Canadian Multicultural Hockey League

Arashi

The son of immigrants, Stanley Papulkas came up with the idea of a multicultural hockey league in the late seventies. In 1981 he started working for CFMT Multilingual Television (now OMNI) as an isolation director for live broadcasts of Canadian Italian Hockey League games. He approached the president of the League with a proposal to set up games between various communities, but the time wasn’t yet ripe for such an undertaking.

A few years later, in the mid eighties, the Macedonians and the Italians held what would become an annual charity hockey match between their respective all star teams. The games drew 3,000 fans, reinforcing Papulkas’ belief that he was onto something.

And then came the European Cup soccer championships in 2004, when Greece beat Portugal 1-0 and the celebration by the Greek fans began on the Danforth. That was to be expected, he said, but then something magical happened.“Not only did the Greeks celebrate, the Portuguese joined the Greeks on the Danforth and the Greeks in turn went to the Portuguese community to celebrate there. We were celebrating as Canadians!”

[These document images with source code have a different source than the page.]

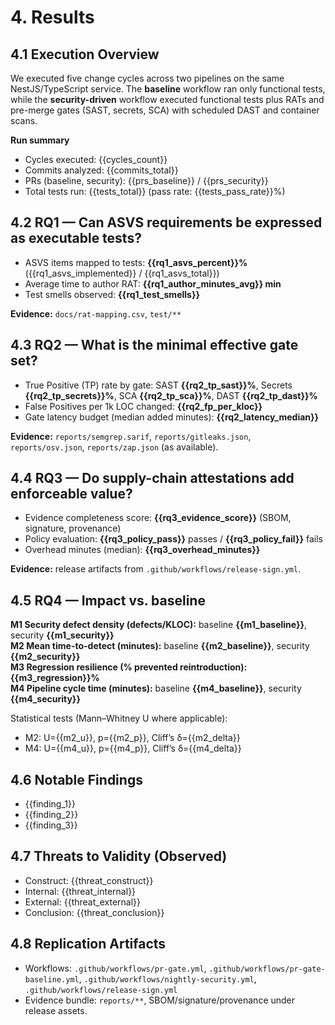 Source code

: # 4. Results

## 4.1 Execution Overview
We executed five change cycles across two pipelines on the same NestJS/TypeScript service. The **baseline** workflow ran only functional tests, while the **security-driven** workflow executed functional tests plus RATs and pre-merge gates (SAST, secrets, SCA) with scheduled DAST and container scans.

**Run summary**
- Cycles executed: {{cycles_count}}
- Commits analyzed: {{commits_total}}
- PRs (baseline, security): {{prs_baseline}} / {{prs_security}}
- Total tests run: {{tests_total}} (pass rate: {{tests_pass_rate}}%)

## 4.2 RQ1 — Can ASVS requirements be expressed as executable tests?
- ASVS items mapped to tests: **{{rq1_asvs_percent}}%** ({{rq1_asvs_implemented}} / {{rq1_asvs_total}})
- Average time to author RAT: **{{rq1_author_minutes_avg}} min**
- Test smells observed: **{{rq1_test_smells}}**

**Evidence:** `docs/rat-mapping.csv`, `test/**`

## 4.3 RQ2 — What is the minimal effective gate set?
- True Positive (TP) rate by gate: SAST **{{rq2_tp_sast}}%**, Secrets **{{rq2_tp_secrets}}%**, SCA **{{rq2_tp_sca}}%**, DAST **{{rq2_tp_dast}}%**
- False Positives per 1k LOC changed: **{{rq2_fp_per_kloc}}**
- Gate latency budget (median added minutes): **{{rq2_latency_median}}**

**Evidence:** `reports/semgrep.sarif`, `reports/gitleaks.json`, `reports/osv.json`, `reports/zap.json` (as available).

## 4.4 RQ3 — Do supply-chain attestations add enforceable value?
- Evidence completeness score: **{{rq3_evidence_score}}** (SBOM, signature, provenance)
- Policy evaluation: **{{rq3_policy_pass}}** passes / **{{rq3_policy_fail}}** fails
- Overhead minutes (median): **{{rq3_overhead_minutes}}**

**Evidence:** release artifacts from `.github/workflows/release-sign.yml`.

## 4.5 RQ4 — Impact vs. baseline
**M1 Security defect density (defects/KLOC):** baseline **{{m1_baseline}}**, security **{{m1_security}}**  
**M2 Mean time-to-detect (minutes):** baseline **{{m2_baseline}}**, security **{{m2_security}}**  
**M3 Regression resilience (% prevented reintroduction):** **{{m3_regression}}%**  
**M4 Pipeline cycle time (minutes):** baseline **{{m4_baseline}}**, security **{{m4_security}}**

Statistical tests (Mann–Whitney U where applicable):  
- M2: U={{m2_u}}, p={{m2_p}}, Cliff’s δ={{m2_delta}}  
- M4: U={{m4_u}}, p={{m4_p}}, Cliff’s δ={{m4_delta}}

## 4.6 Notable Findings
- {{finding_1}}
- {{finding_2}}
- {{finding_3}}

## 4.7 Threats to Validity (Observed)
- Construct: {{threat_construct}}
- Internal: {{threat_internal}}
- External: {{threat_external}}
- Conclusion: {{threat_conclusion}}

## 4.8 Replication Artifacts
- Workflows: `.github/workflows/pr-gate.yml`, `.github/workflows/pr-gate-baseline.yml`, `.github/workflows/nightly-security.yml`, `.github/workflows/release-sign.yml`
- Evidence bundle: `reports/**`, SBOM/signature/provenance under release assets.
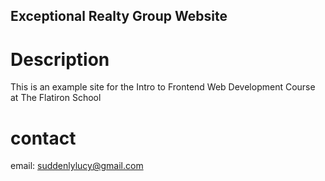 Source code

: Exceptional Realty Group Website
---

# Description

This is an example site for the Intro to Frontend Web Development Course at The Flatiron School

# contact

email: suddenlylucy@gmail.com
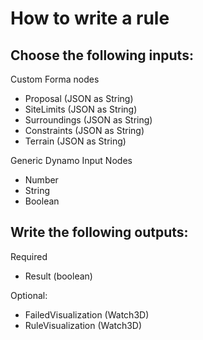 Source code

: # How to write a rule

## Choose the following inputs:

Custom Forma nodes
- Proposal (JSON as String)
- SiteLimits (JSON as String)
- Surroundings (JSON as String)
- Constraints (JSON as String)
- Terrain (JSON as String)

Generic Dynamo Input Nodes
 - Number
 - String
 - Boolean

## Write the following outputs:

Required
 - Result (boolean)

Optional:
 - FailedVisualization (Watch3D)
 - RuleVisualization (Watch3D)
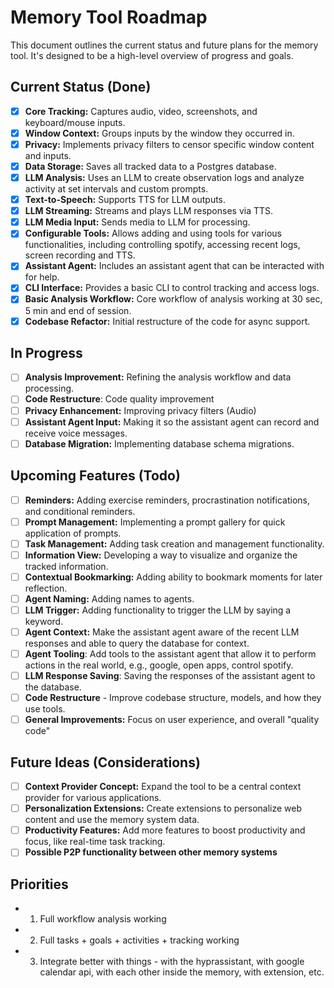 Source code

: # Memory Tool Roadmap

This document outlines the current status and future plans for the memory tool. It's designed to be a high-level overview of progress and goals.

## Current Status (Done)

*   [x] **Core Tracking:** Captures audio, video, screenshots, and keyboard/mouse inputs.
*   [x] **Window Context:** Groups inputs by the window they occurred in.
*   [x] **Privacy:** Implements privacy filters to censor specific window content and inputs.
*   [x] **Data Storage:** Saves all tracked data to a Postgres database.
*   [x] **LLM Analysis:** Uses an LLM to create observation logs and analyze activity at set intervals and custom prompts.
*   [x] **Text-to-Speech:** Supports TTS for LLM outputs.
*   [x] **LLM Streaming:** Streams and plays LLM responses via TTS.
*   [x] **LLM Media Input:** Sends media to LLM for processing.
*   [x] **Configurable Tools:** Allows adding and using tools for various functionalities, including controlling spotify, accessing recent logs, screen recording and TTS.
*   [x] **Assistant Agent:** Includes an assistant agent that can be interacted with for help.
*   [x] **CLI Interface:** Provides a basic CLI to control tracking and access logs.
*   [x] **Basic Analysis Workflow:** Core workflow of analysis working at 30 sec, 5 min and end of session.
*   [x] **Codebase Refactor:** Initial restructure of the code for async support.

## In Progress

*   [ ] **Analysis Improvement:** Refining the analysis workflow and data processing.
*   [ ] **Code Restructure**: Code quality improvement
*   [ ] **Privacy Enhancement:** Improving privacy filters (Audio)
*   [ ] **Assistant Agent Input:** Making it so the assistant agent can record and receive voice messages.
*   [ ] **Database Migration:** Implementing database schema migrations.

## Upcoming Features (Todo)

*   [ ] **Reminders:** Adding exercise reminders, procrastination notifications, and conditional reminders.
*   [ ] **Prompt Management:** Implementing a prompt gallery for quick application of prompts.
*   [ ] **Task Management:** Adding task creation and management functionality.
*   [ ] **Information View:** Developing a way to visualize and organize the tracked information.
*   [ ] **Contextual Bookmarking:** Adding ability to bookmark moments for later reflection.
*   [ ] **Agent Naming:** Adding names to agents.
*   [ ] **LLM Trigger:** Adding functionality to trigger the LLM by saying a keyword.
*   [ ] **Agent Context:** Make the assistant agent aware of the recent LLM responses and able to query the database for context.
*   [ ] **Agent Tooling**: Add tools to the assistant agent that allow it to perform actions in the real world, e.g., google, open apps, control spotify.
*   [ ] **LLM Response Saving**: Saving the responses of the assistant agent to the database.
*   [ ] **Code Restructure** - Improve codebase structure, models, and how they use tools.
*  [ ] **General Improvements:** Focus on user experience, and overall "quality code"

## Future Ideas (Considerations)

*   [ ] **Context Provider Concept:** Expand the tool to be a central context provider for various applications.
*   [ ] **Personalization Extensions:** Create extensions to personalize web content and use the memory system data.
*   [ ] **Productivity Features:** Add more features to boost productivity and focus, like real-time task tracking.
*   [ ] **Possible P2P functionality between other memory systems**

## Priorities
* 1. Full workflow analysis working
* 2. Full tasks + goals + activities + tracking working
* 3. Integrate better with things - with the hyprassistant, with google calendar api, with each other inside the memory, with extension, etc.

Papulkas decided then and there that he was no longer going to just talk about setting up a hockey league, he was going to make it happen.

A Finnish hockey team called The Finnishers was the first to agree to join the league.Next up was a Russian team called The Kremlins, followed soon after by teams from the Chinese, Japanese and Korean communities.

Even Papulkas admits he was surprised at the response. “We started out trying to get six teams, then it turned to eight, then ten, then twelve and then sixteen. I had to stop. We didn’t have enough ice or manpower to continue.”

As a test of the viability of the concept, an exhibition game was arranged between teams representing two great hockey rivalries. Over 100 screaming fans turned up at Chesswood Arena on March 12, 2005 to see the Kremlins challenge the Finnishers in the very first hockey game organized under the umbrella of the Canadian Multicultural Hockey Championships. The Russians won the match 3-1, fans, players and organizers left happy, and the rest, as they say, is history.

60% of residents in the Metro Toronto Area identify as belonging to a minority group and over 100 different languages are spoken. What unites many communities is a love of hockey and this is reflected in the interest the CMHL has generated.

Papulkas is proud to have a South Asian team in the tournament and the quality of players they have on their roster. He has received inquiries from a Guyanese team, a Lithuanian team and teams made up of Filipinos and Australians.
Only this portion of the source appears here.